◆ Data for this exercise ◆

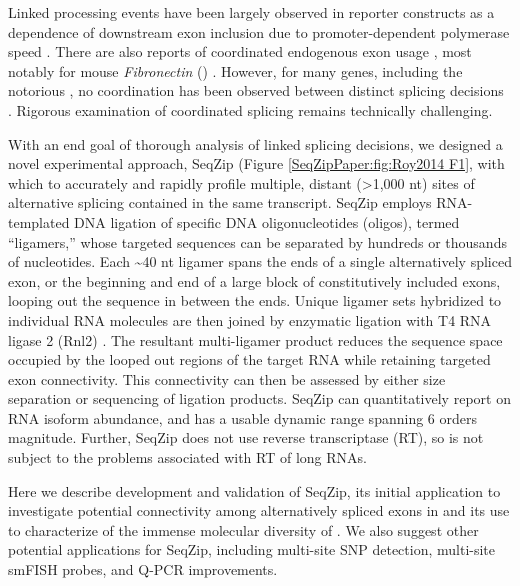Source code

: 	Linked processing events have been largely observed in reporter constructs as a dependence of downstream exon inclusion due to promoter-dependent polymerase speed \citep{Kornblihtt2013}. There are also reports of coordinated endogenous exon usage \citep{Fagnani2007}, most notably for mouse \textit{Fibronectin} (\fn{}) \citep{Fededa2005}. However, for many genes, including the notorious \flies{} \dscam{}, no coordination has been observed between distinct splicing decisions \citep{Miura2013b,Sun2013}. Rigorous examination of coordinated splicing remains technically challenging.

	With an end goal of thorough analysis of linked splicing decisions, we designed a novel experimental approach, SeqZip (Figure \ref{SeqZipPaper:fig:Roy2014 F1}, with which to accurately and rapidly profile multiple, distant (>1,000 nt) sites of alternative splicing contained in the same transcript. SeqZip employs RNA-templated DNA ligation of specific DNA oligonucleotides (oligos), termed ``ligamers,'' whose targeted sequences can be separated by hundreds or thousands of nucleotides. Each \textasciitilde 40 nt ligamer spans the ends of a single alternatively spliced exon, or the beginning and end of a large block of constitutively included exons, looping out the sequence in between the ends. Unique ligamer sets hybridized to individual RNA molecules are then joined by enzymatic ligation with T4 RNA ligase 2 (Rnl2) \citep{Ho2002b}. The resultant multi-ligamer product reduces the sequence space occupied by the looped out regions of the target RNA while retaining targeted exon connectivity. This connectivity can then be assessed by either size separation or sequencing of ligation products. SeqZip can quantitatively report on RNA isoform abundance, and has a usable dynamic range spanning 6 orders magnitude. Further, SeqZip does not use reverse transcriptase (RT), so is not subject to the problems associated with RT of long RNAs.

	Here we describe development and validation of SeqZip, its initial application to investigate potential connectivity among alternatively spliced exons in \fn{} and its use to characterize of the immense molecular diversity of \dscam{}. We also suggest other potential applications for SeqZip, including multi-site SNP detection, multi-site smFISH probes, and Q-PCR improvements.

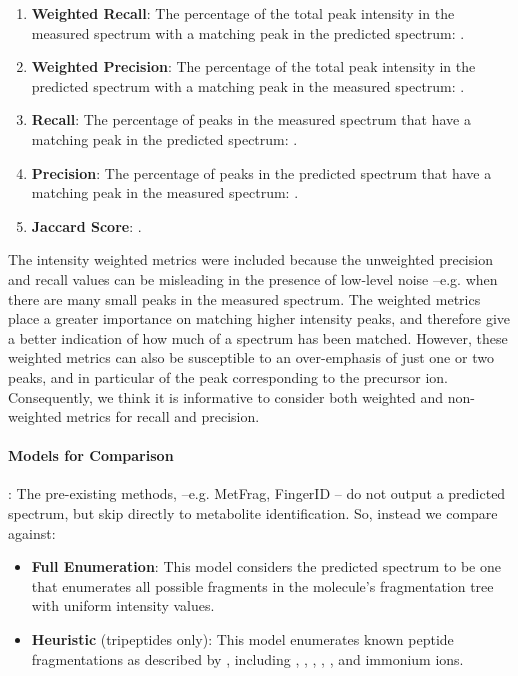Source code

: \begin{enumerate}
\item \textbf{Weighted Recall}: The percentage of the total peak intensity in the measured spectrum with a matching peak in the predicted spectrum:
	.
\item \textbf{Weighted Precision}: The percentage of the total peak intensity in the predicted spectrum with a matching peak in the measured spectrum:
	.
	\item \textbf{Recall}: The percentage of peaks in the measured spectrum that have a matching peak in the predicted spectrum: 
	.
\item \textbf{Precision}: The percentage of peaks in the predicted spectrum that have a matching peak in the measured spectrum: 
	.	
\item \textbf{Jaccard Score}:	
	.
\end{enumerate} 

The intensity weighted metrics were included because the unweighted precision and recall values can be misleading in the presence of low-level noise --e.g. when there are many small peaks in the measured spectrum. The weighted metrics place a greater importance on matching higher intensity peaks, and therefore give a better indication of how much of a spectrum has been matched. However, these weighted metrics can also be susceptible to an over-emphasis of just one or two peaks, and in particular of the peak corresponding to the precursor ion. Consequently, we think it is informative to consider both weighted and non-weighted metrics for recall and precision.

\paragraph{Models for Comparison}:
The pre-existing methods, --e.g. MetFrag, FingerID -- do not output a predicted spectrum, but skip directly to metabolite identification. 
So, instead we compare against:
\begin{itemize}
\item \textbf{Full Enumeration}: This model considers the predicted spectrum to be one that enumerates all possible fragments in the molecule's fragmentation tree with uniform intensity values. 
\item \textbf{Heuristic} (tripeptides only): This model enumerates known peptide fragmentations as described by \citep{Papayannopoulos1995}, including , , , , ,  and immonium ions.
\end{itemize}

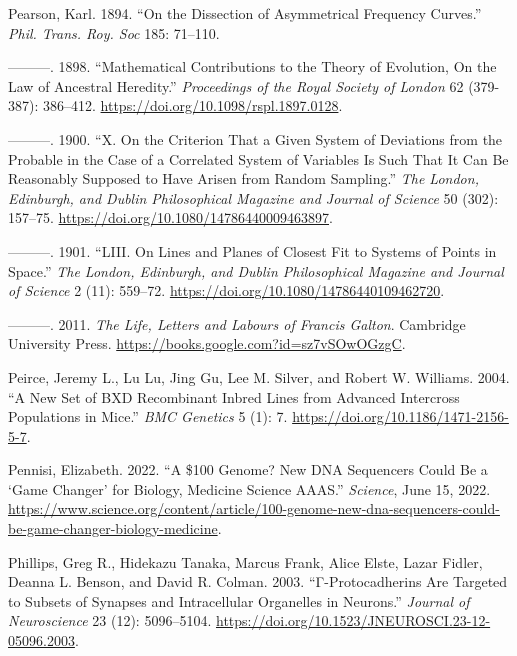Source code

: \documentclass[
]{book}
\newlength{\cslhangindent}
\newlength{\cslentryspacingunit} %
\newenvironment{CSLReferences}[2] %
 {%
  \setlength{\parindent}{0pt}
  \ifodd #1
  \let\oldpar\par
  \def\par{\hangindent=\cslhangindent\oldpar}
  \fi
  \setlength{\parskip}{#2\cslentryspacingunit}
 }%
 {}
\begin{document}
\begin{CSLReferences}{1}{0}
\leavevmode{}%
Pearson, Karl. 1894. {``On the Dissection of Asymmetrical Frequency Curves.''} \emph{Phil. Trans. Roy. Soc} 185: 71--110.

\leavevmode{}%
---------. 1898. {``Mathematical Contributions to the Theory of Evolution, {On} the Law of Ancestral Heredity.''} \emph{Proceedings of the Royal Society of London} 62 (379-387): 386--412. \url{https://doi.org/10.1098/rspl.1897.0128}.

\leavevmode{}%
---------. 1900. {``X. {On} the Criterion That a Given System of Deviations from the Probable in the Case of a Correlated System of Variables Is Such That It Can Be Reasonably Supposed to Have Arisen from Random Sampling.''} \emph{The London, Edinburgh, and Dublin Philosophical Magazine and Journal of Science} 50 (302): 157--75. \url{https://doi.org/10.1080/14786440009463897}.

\leavevmode{}%
---------. 1901. {``{LIII}. {On} Lines and Planes of Closest Fit to Systems of Points in Space.''} \emph{The London, Edinburgh, and Dublin Philosophical Magazine and Journal of Science} 2 (11): 559--72. \url{https://doi.org/10.1080/14786440109462720}.

\leavevmode{}%
---------. 2011. \emph{The {Life}, {Letters} and {Labours} of {Francis Galton}}. {Cambridge University Press}. \url{https://books.google.com?id=sz7vSOwOGzgC}.

\leavevmode{}%
Peirce, Jeremy L., Lu Lu, Jing Gu, Lee M. Silver, and Robert W. Williams. 2004. {``A New Set of {BXD} Recombinant Inbred Lines from Advanced Intercross Populations in Mice.''} \emph{BMC Genetics} 5 (1): 7. \url{https://doi.org/10.1186/1471-2156-5-7}.

\leavevmode{}%
Pennisi, Elizabeth. 2022. {``A \$100 Genome? {New DNA} Sequencers Could Be a {`Game Changer'} for Biology, Medicine \textbar{} {Science} \textbar{} {AAAS}.''} \emph{Science}, June 15, 2022. \url{https://www.science.org/content/article/100-genome-new-dna-sequencers-could-be-game-changer-biology-medicine}.

\leavevmode{}%
Phillips, Greg R., Hidekazu Tanaka, Marcus Frank, Alice Elste, Lazar Fidler, Deanna L. Benson, and David R. Colman. 2003. {``Γ-{Protocadherins Are Targeted} to {Subsets} of {Synapses} and {Intracellular Organelles} in {Neurons}.''} \emph{Journal of Neuroscience} 23 (12): 5096--5104. \url{https://doi.org/10.1523/JNEUROSCI.23-12-05096.2003}.


\end{CSLReferences}
\end{document}
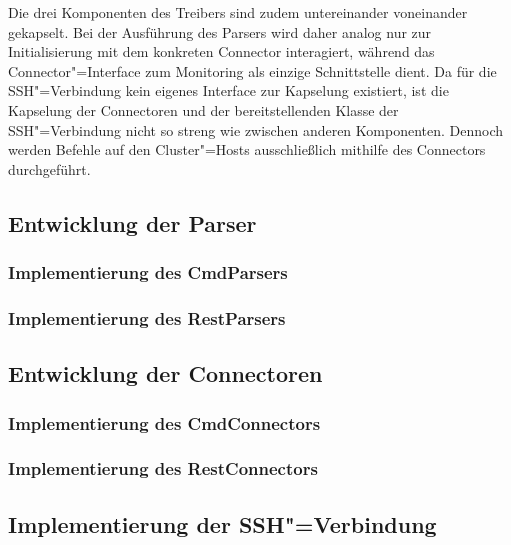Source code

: Die drei Komponenten des Treibers sind zudem untereinander  voneinander gekapselt.
Bei der Ausführung des Parsers wird daher analog nur zur Initialisierung mit dem konkreten Connector interagiert, während das Connector"=Interface zum Monitoring als einzige Schnittstelle dient.
Da für die SSH"=Verbindung kein eigenes Interface zur Kapselung existiert, ist die Kapselung der Connectoren und der bereitstellenden Klasse der SSH"=Verbindung nicht so streng wie zwischen anderen Komponenten.
Dennoch werden Befehle auf den Cluster"=Hosts ausschließlich mithilfe des Connectors durchgeführt.

\subsection{Entwicklung der Parser}
\label{subsec:implementedParsers}

\subsubsection{Implementierung des CmdParsers}
\label{subsubsec:implCmdParser}

\subsubsection{Implementierung des RestParsers}
\label{subsubsec:implRestParser}

\subsection{Entwicklung der Connectoren}
\label{subsec:implementedConnectors}

\subsubsection{Implementierung des CmdConnectors}
\label{subsubsec:implCmdConnector}

\subsubsection{Implementierung des RestConnectors}
\label{subsubsec:implRestConnector}

\subsection{Implementierung der SSH"=Verbindung}
\label{subsec:sshConnection}


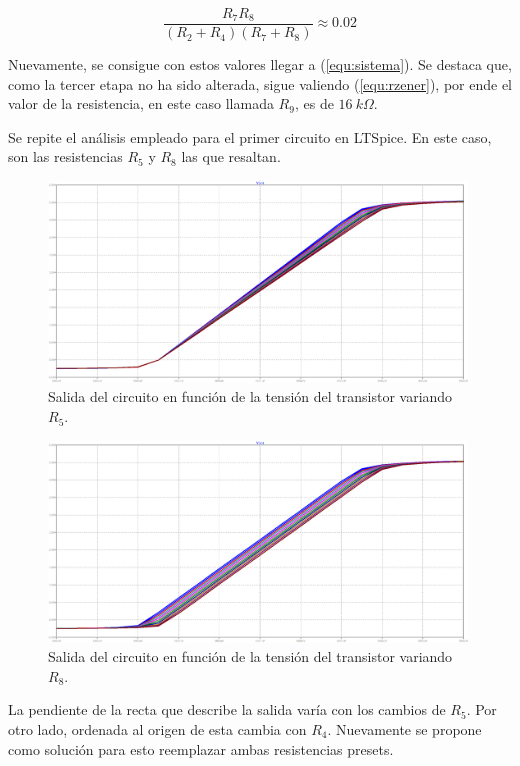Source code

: \documentclass[a4paper]{article}
\begin{document}
\[
	\frac{R_7 R_8}{\left(R_2 + R_4 \right)\left(R_7 + R_8 \right)} \approx 0.02
\]

Nuevamente, se consigue con estos valores llegar a (\ref{equ:sistema}). Se destaca que, como la tercer etapa no ha sido alterada, sigue valiendo (\ref{equ:rzener}), por ende el valor de la resistencia, en este caso llamada $R_9$, es de $16 \ k\Omega$.

Se repite el análisis empleado para el primer circuito en LTSpice. En este caso, son las resistencias $R_5$ y $R_8$ las que resaltan.

\begin{figure}[H]
	\centering
	\includegraphics[width=0.99\textwidth]{Ejercicio6/Imagenes/StepR5-M2.png}
	\caption{Salida del circuito en función de la tensión del transistor variando $R_5$.}
	\label{fig:r5-M2}
\end{figure}

\begin{figure}[H]
	\centering
	\includegraphics[width=0.99\textwidth]{Ejercicio6/Imagenes/StepR8-M2.png}
	\caption{Salida del circuito en función de la tensión del transistor variando $R_8$.}
	\label{fig:r8-M2}
\end{figure}

La pendiente de la recta que describe la salida varía con los cambios de $R_5$. Por otro lado, ordenada al origen de esta cambia con $R_4$. Nuevamente se propone como solución para esto reemplazar ambas resistencias presets.
\end{document}
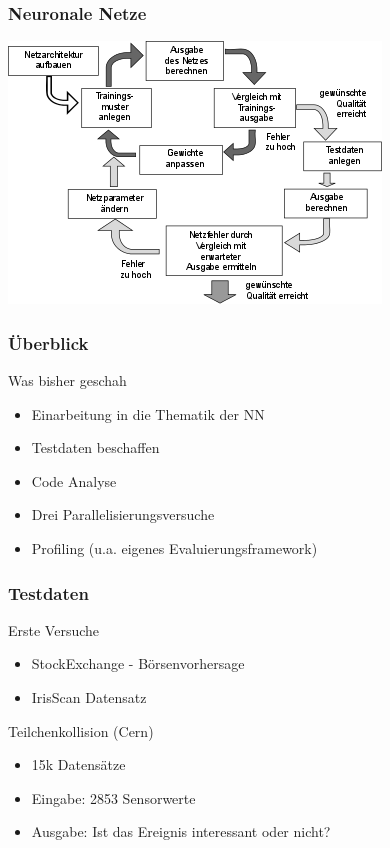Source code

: \documentclass[18pt]{beamer}
\begin{document}
	\begin{frame}[c]\frametitle{Neuronale Netze}
		\begin{center}
		\includegraphics[scale=.7]{images/workflow.png}
		\end{center}
	\end{frame}		

	\begin{frame}[c]\frametitle{Überblick}
		\begin{block}{Was bisher geschah}
		    \begin{itemize}
		    	\item Einarbeitung in die Thematik der NN
			    \item Testdaten beschaffen
		    	\item Code Analyse
		    	\item Drei Parallelisierungsversuche
		    	\item Profiling (u.a. eigenes Evaluierungsframework)
		    \end{itemize}		    
		\end{block}
	\end{frame}
	
	\begin{frame}[c]\frametitle{Testdaten}
		\begin{block}{Erste Versuche}
		    \begin{itemize}
		    	\item StockExchange - Börsenvorhersage
		    	\item IrisScan Datensatz
		    \end{itemize}
		\end{block}
		\begin{block}{Teilchenkollision (Cern)}
		    \begin{itemize}
		    	\item 15k Datensätze
		    	\item Eingabe: 2853 Sensorwerte
				\item Ausgabe: Ist das Ereignis interessant oder nicht? 
		    \end{itemize}
		\end{block}		
	\end{frame}
\end{document}

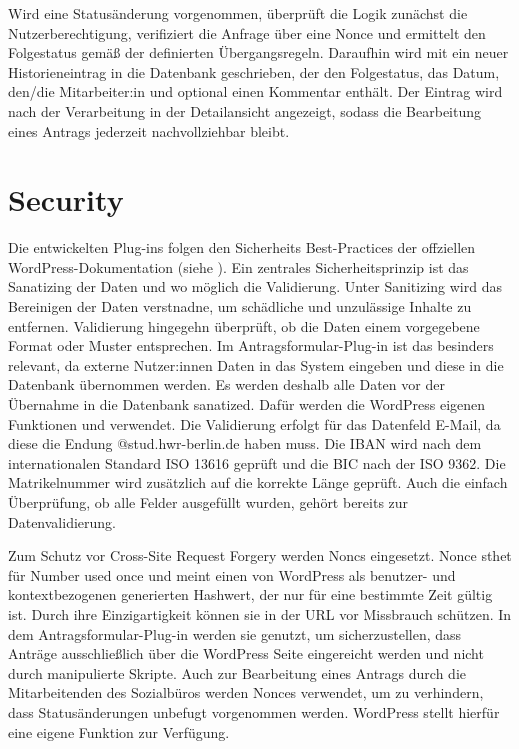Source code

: Wird eine Statusänderung vorgenommen, überprüft die Logik zunächst die Nutzerberechtigung, verifiziert die Anfrage über eine Nonce und ermittelt den Folgestatus gemäß der definierten Übergangsregeln. Daraufhin wird mit  ein neuer Historieneintrag in die Datenbank geschrieben, der den Folgestatus, das Datum, den/die Mitarbeiter:in und optional einen Kommentar enthält. Der Eintrag wird nach der Verarbeitung in der Detailansicht angezeigt, sodass die Bearbeitung eines Antrags jederzeit nachvollziehbar bleibt. 

\section{Security}\label{sec:security}
Die entwickelten Plug-ins folgen den Sicherheits Best-Practices der offziellen WordPress-Dokumentation (siehe ). Ein zentrales Sicherheitsprinzip ist das Sanatizing der Daten und wo möglich die Validierung. Unter Sanitizing wird das Bereinigen der Daten verstnadne, um schädliche und unzulässige Inhalte zu entfernen. Validierung hingegehn überprüft, ob die Daten einem vorgegebene Format oder Muster entsprechen. Im Antragsformular-Plug-in ist das besinders relevant, da externe Nutzer:innen Daten in das System eingeben und diese in die Datenbank übernommen werden. Es werden deshalb alle Daten vor der Übernahme in die Datenbank sanatized. Dafür werden die WordPress eigenen Funktionen  und  verwendet. Die Validierung erfolgt für das Datenfeld E-Mail, da diese die Endung \glqq{}@stud.hwr-berlin.de\grqq{} haben muss. Die IBAN wird nach dem internationalen Standard ISO 13616 geprüft und die BIC nach der ISO 9362. Die Matrikelnummer wird zusätzlich auf die korrekte Länge geprüft. Auch die einfach Überprüfung, ob alle Felder ausgefüllt wurden, gehört bereits zur Datenvalidierung. 

Zum Schutz vor Cross-Site Request Forgery werden Noncs eingesetzt. Nonce sthet für \glqq{}Number used once\grqq{} und meint einen von WordPress als benutzer- und kontextbezogenen generierten Hashwert, der nur für eine bestimmte Zeit gültig ist. Durch ihre Einzigartigkeit können sie in der URL vor Missbrauch schützen. In dem Antragsformular-Plug-in werden sie genutzt, um sicherzustellen, dass Anträge ausschließlich über die WordPress Seite eingereicht werden und nicht durch manipulierte Skripte. Auch zur Bearbeitung eines Antrags durch die Mitarbeitenden des Sozialbüros werden Nonces verwendet, um zu verhindern, dass Statusänderungen unbefugt vorgenommen werden.  WordPress stellt hierfür eine eigene Funktion  zur Verfügung.

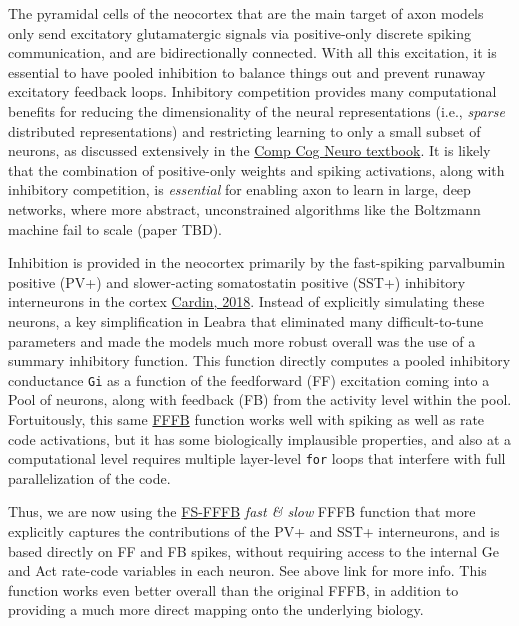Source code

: \documentclass[11pt,twoside]{article}
\newif\myifpdf
\begin{document}
The pyramidal cells of the neocortex that are the main target of axon models only send excitatory glutamatergic signals via positive-only discrete spiking communication, and are bidirectionally connected. With all this excitation, it is essential to have pooled inhibition to balance things out and prevent runaway excitatory feedback loops. Inhibitory competition provides many computational benefits for reducing the dimensionality of the neural representations (i.e., \emph{sparse} distributed representations) and restricting learning to only a small subset of neurons, as discussed extensively in the \href{https://CompCogNeuro.org}{Comp Cog Neuro textbook}. It is likely that the combination of positive-only weights and spiking activations, along with inhibitory competition, is \emph{essential} for enabling axon to learn in large, deep networks, where more abstract, unconstrained algorithms like the Boltzmann machine fail to scale (paper TBD).

Inhibition is provided in the neocortex primarily by the fast-spiking parvalbumin positive (PV+) and slower-acting somatostatin positive (SST+) inhibitory interneurons in the cortex \protect\hyperlink{references}{Cardin, 2018}. Instead of explicitly simulating these neurons, a key simplification in Leabra that eliminated many difficult-to-tune parameters and made the models much more robust overall was the use of a summary inhibitory function. This function directly computes a pooled inhibitory conductance \texttt{Gi} as a function of the feedforward (FF) excitation coming into a Pool of neurons, along with feedback (FB) from the activity level within the pool. Fortuitously, this same \href{https://github.com/emer/axon/tree/master/fffb}{FFFB} function works well with spiking as well as rate code activations, but it has some biologically implausible properties, and also at a computational level requires multiple layer-level \texttt{for} loops that interfere with full parallelization of the code.

Thus, we are now using the \href{https://github.com/emer/axon/tree/master/fsfffb}{FS-FFFB} \emph{fast \& slow} FFFB function that more explicitly captures the contributions of the PV+ and SST+ interneurons, and is based directly on FF and FB spikes, without requiring access to the internal Ge and Act rate-code variables in each neuron. See above link for more info. This function works even better overall than the original FFFB, in addition to providing a much more direct mapping onto the underlying biology.
\end{document}
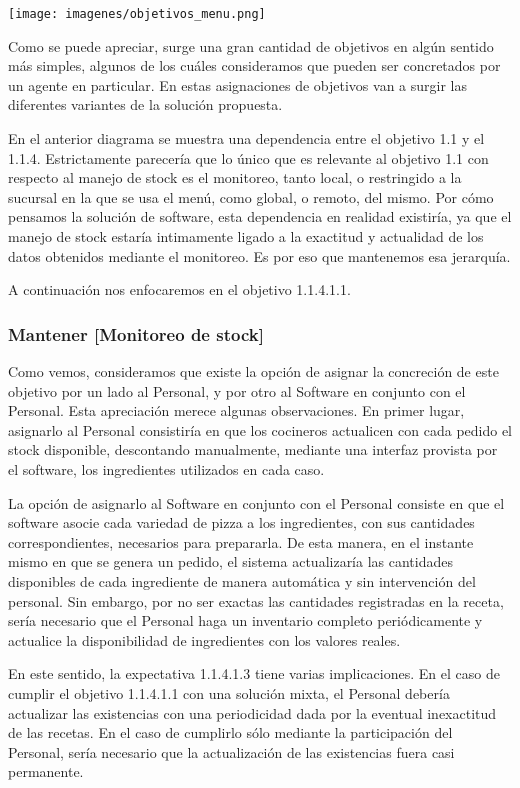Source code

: \documentclass[a4paper,10pt]{article}
\begin{document}
\texttt{[image: imagenes/objetivos\_menu.png]}

Como se puede apreciar, surge una gran cantidad de objetivos en algún sentido más simples, algunos de los cuáles consideramos que pueden ser concretados por un agente en particular. En estas asignaciones de objetivos van a surgir las diferentes variantes de la solución propuesta. 

En el anterior diagrama se muestra una dependencia entre el objetivo 1.1 y el 1.1.4. Estrictamente parecería que lo único que es relevante al objetivo 1.1 con respecto al manejo de stock es el monitoreo, tanto local, o restringido a la sucursal en la que se usa el menú, como global, o remoto, del mismo. Por cómo pensamos la solución de software, esta dependencia en realidad existiría, ya que el manejo de stock estaría intimamente ligado a la exactitud y actualidad de los datos obtenidos mediante el monitoreo. Es por eso que mantenemos esa jerarquía.


A continuación nos enfocaremos en el objetivo 1.1.4.1.1. 
\subsubsection*{Mantener [Monitoreo de stock]}
Como vemos, consideramos que existe la opción de asignar la concreción de este objetivo por un lado al Personal, y por otro al Software en conjunto con el Personal. Esta apreciación merece algunas observaciones.
En primer lugar, asignarlo al Personal consistiría en que los cocineros actualicen con cada pedido el stock disponible, descontando manualmente, mediante una interfaz provista por el software, los ingredientes utilizados en cada caso.  


La opción de asignarlo al Software en conjunto con el Personal consiste en que el software asocie cada variedad de pizza a los ingredientes, con sus cantidades correspondientes, necesarios para prepararla. De esta manera, en el instante mismo en que se genera un pedido, el sistema actualizaría las cantidades disponibles de cada ingrediente de manera automática y sin intervención del personal. Sin embargo, por no ser exactas las cantidades registradas en la receta, sería necesario que el Personal haga un inventario completo periódicamente y actualice la disponibilidad de ingredientes con los valores reales.

En este sentido, la expectativa 1.1.4.1.3 tiene varias implicaciones. En el caso de cumplir el objetivo 1.1.4.1.1 con una solución mixta, el Personal debería actualizar las existencias con una periodicidad dada por la eventual inexactitud de las recetas. En el caso de cumplirlo sólo mediante la participación del Personal, sería necesario que la actualización de las existencias fuera casi permanente.
\end{document}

◆ Your goal ◆
Output exactly the span of lines from the top of the listing through the line holding "With an end", and leave every picture out.

◆ Reply to the task ◆
Source code

: 	Linked processing events have been largely observed in reporter constructs as a dependence of downstream exon inclusion due to promoter-dependent polymerase speed \citep{Kornblihtt2013}. There are also reports of coordinated endogenous exon usage \citep{Fagnani2007}, most notably for mouse \textit{Fibronectin} (\fn{}) \citep{Fededa2005}. However, for many genes, including the notorious \flies{} \dscam{}, no coordination has been observed between distinct splicing decisions \citep{Miura2013b,Sun2013}. Rigorous examination of coordinated splicing remains technically challenging.

	With an end goal of thorough analysis of linked splicing decisions, we designed a novel experimental approach, SeqZip (Figure \ref{SeqZipPaper:fig:Roy2014 F1}, with which to accurately and rapidly profile multiple, distant (>1,000 nt) sites of alternative splicing contained in the same transcript. SeqZip employs RNA-templated DNA ligation of specific DNA oligonucleotides (oligos), termed ``ligamers,'' whose targeted sequences can be separated by hundreds or thousands of nucleotides. Each \textasciitilde 40 nt ligamer spans the ends of a single alternatively spliced exon, or the beginning and end of a large block of constitutively included exons, looping out the sequence in between the ends. Unique ligamer sets hybridized to individual RNA molecules are then joined by enzymatic ligation with T4 RNA ligase 2 (Rnl2) \citep{Ho2002b}. The resultant multi-ligamer product reduces the sequence space occupied by the looped out regions of the target RNA while retaining targeted exon connectivity. This connectivity can then be assessed by either size separation or sequencing of ligation products. SeqZip can quantitatively report on RNA isoform abundance, and has a usable dynamic range spanning 6 orders magnitude. Further, SeqZip does not use reverse transcriptase (RT), so is not subject to the problems associated with RT of long RNAs.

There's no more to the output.